Using Big Data to Capture Risk Volatility

By factoring in the Economic Cost of Risk, CFOs can capture the ups and downs of their companies' perils.

Companies have traditionally measured their exposure to risks through total cost of risk (TCOR) calculations. Definitions vary, but TCOR represent the sum of these larger elements: the insurance premiums a corporation spends, the cost of the losses it retains, and other items such as administrative costs, brokerage fees, and taxes and assessments.

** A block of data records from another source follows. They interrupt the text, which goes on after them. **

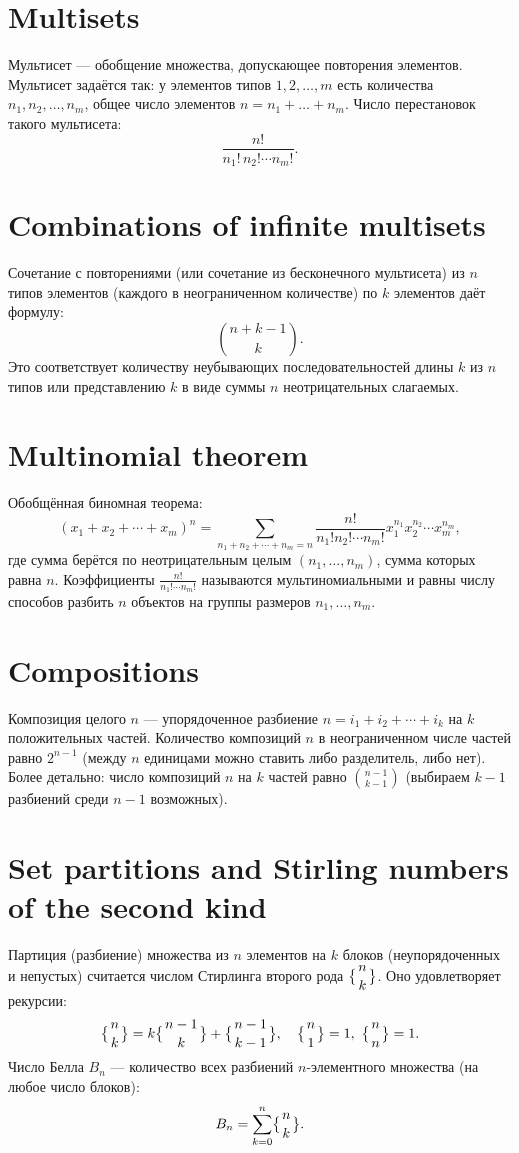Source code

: \documentclass{article}
\begin{document}
\section{Multisets}
Мультисет --- обобщение множества, допускающее повторения элементов. Мультисет задаётся так: у элементов типов $1,2,\dots,m$ есть количества $n_1,n_2,\dots,n_m$, общее число элементов $n=n_1+\dots +n_m$. Число перестановок такого мультисета:
\[
\frac{n!}{n_1!\,n_2!\cdots n_m!}.
\]

\section{Combinations of infinite multisets}
Сочетание с повторениями (или сочетание из бесконечного мультисета) из $n$ типов элементов (каждого в неограниченном количестве) по $k$ элементов даёт формулу:
\[
\binom{n+k-1}{k}.
\]
Это соответствует количеству неубывающих последовательностей длины $k$ из $n$ типов или представлению $k$ в виде суммы $n$ неотрицательных слагаемых.

\section{Multinomial theorem}
Обобщённая биномная теорема:
\[
(x_1 + x_2 + \cdots + x_m)^n = \sum_{n_1+n_2+\cdots+n_m=n} \frac{n!}{n_1!n_2!\cdots n_m!} x_1^{n_1}x_2^{n_2}\cdots x_m^{n_m},
\]
где сумма берётся по неотрицательным целым $(n_1,\dots,n_m)$, сумма которых равна $n$. Коэффициенты $\displaystyle \frac{n!}{n_1!\cdots n_m!}$ называются мультиномиальными и равны числу способов разбить $n$ объектов на группы размеров $n_1,\dots,n_m$.

\section{Compositions}
Композиция целого $n$ --- упорядоченное разбиение $n = i_1 + i_2 + \cdots + i_k$ на $k$ положительных частей. Количество композиций $n$ в неограниченном числе частей равно $2^{n-1}$ (между $n$ единицами можно ставить либо разделитель, либо нет). Более детально: число композиций $n$ на $k$ частей равно $\displaystyle \binom{n-1}{k-1}$ (выбираем $k-1$ разбиений среди $n-1$ возможных).

\section{Set partitions and Stirling numbers of the second kind}
Партиция (разбиение) множества из $n$ элементов на $k$ блоков (неупорядоченных и непустых) считается числом Стирлинга второго рода $\displaystyle \bigl\{{n\atop k}\bigr\}$. Оно удовлетворяет рекурсии:
\[
\bigl\{{n\atop k}\bigr\} = k\bigl\{{n-1\atop k}\bigr\} + \bigl\{{n-1\atop k-1}\bigr\}, 
\quad \bigl\{{n\atop 1}\bigr\}=1,\ \bigl\{{n\atop n}\bigr\}=1.
\]
Число Белла $B_n$ --- количество всех разбиений $n$-элементного множества (на любое число блоков):
\[
B_n = \sum_{k=0}^n \bigl\{{n\atop k}\bigr\}.
\]
\end{document}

The shortcoming of this line of thinking is that it places no value on uncertainty, rather treating losses as a known quantity. And yet the amount of losses at any one company fluctuates unpredictably from year to year. In fact, this uncertainty is the main reason that companies buy insurance and create loss control and mitigation programs.

The importance of measuring uncertainty and volatility has led to the creation of a new measure of risk: the economic cost of risk (ECOR).

ECOR is defined as the sum of:

  • Expected retained losses.
  • Premiums.
  • Other expenses (for example, claims-handling fees and the cost of collateral).
  • Implied risk charge.

Unlike TCOR, ECOR incorporates an implied risk charge (IRC) that evaluates the severity and likelihood of detrimental outcomes and their associated cost. Because no company is perfectly protected against the unexpected, every organization bears an implied charge for their unexpected risk.

Thus, IRC can be quantified for any insurance or mitigation structure. IRC incorporates a company’s capital costs and provides a direct linkage between insurance purchasing decisions and financial performance metrics. It also creates a necessary and more meaningful way for companies to strategically engage between their finance and risk management functions.

The Metric in Practice
Consider the two hypothetical companies (in the charts below) with the following loss history, assuming constant size over the past five years (“Ground-Up Losses” are a measurement of the original losses to a company):

Company A1

Company A

Each of these companies has an average loss of $10 million per year. Traditional TCOR analysis might suggest that there is no difference in the cost of risk for these two companies. But there is much more volatility in Company B’s losses.

Such volatility can lead to unexpected and unpleasant effects on a company’s earnings and performance. Intuitively, it feels as if the cost of risk for Company B should be higher than Company A because of the higher downside risk. The question then becomes: How do you put a value on this volatility?

ECOR measures this additional cost of risk through the IRC, which is computed as the capital at risk (expected losses above average losses) multiplied by the company’s cost of capital. Stochastic modeling is typically used to measure IRC. However, for purposes of simplicity, we can show how IRC for Company A and Company B can be measured based on their historical losses.

Company B1

Company B

For Company A, average losses are $10 million, and there is one year, 2011, with losses above that amount, of $11 million. Total losses above the average are thus $1 million ($11 million – $10 million). There is a 20 percent chance of experiencing losses above the average (one year out of five).  Therefore, expected losses above the average annually are 20 percent multiplied by $1 million, or $200,000.

For Company B, average losses are also $10 million. But there are two years with losses above $10 million, 2009 ($15 million) and 2011 ($18 million). Therefore, total losses above expected are $13 million (the sum of $15 million – $10 million = $5 million, and $18 million -$10 million = $8 million). Average losses above expected are $6.5 million (the average of $5 million and $8 million). There is a 40 percent chance of experiencing losses above the average (two years out of five).  Therefore, expected losses above the average are 40 percent multiplied by $6.5 million, or $2.6 million.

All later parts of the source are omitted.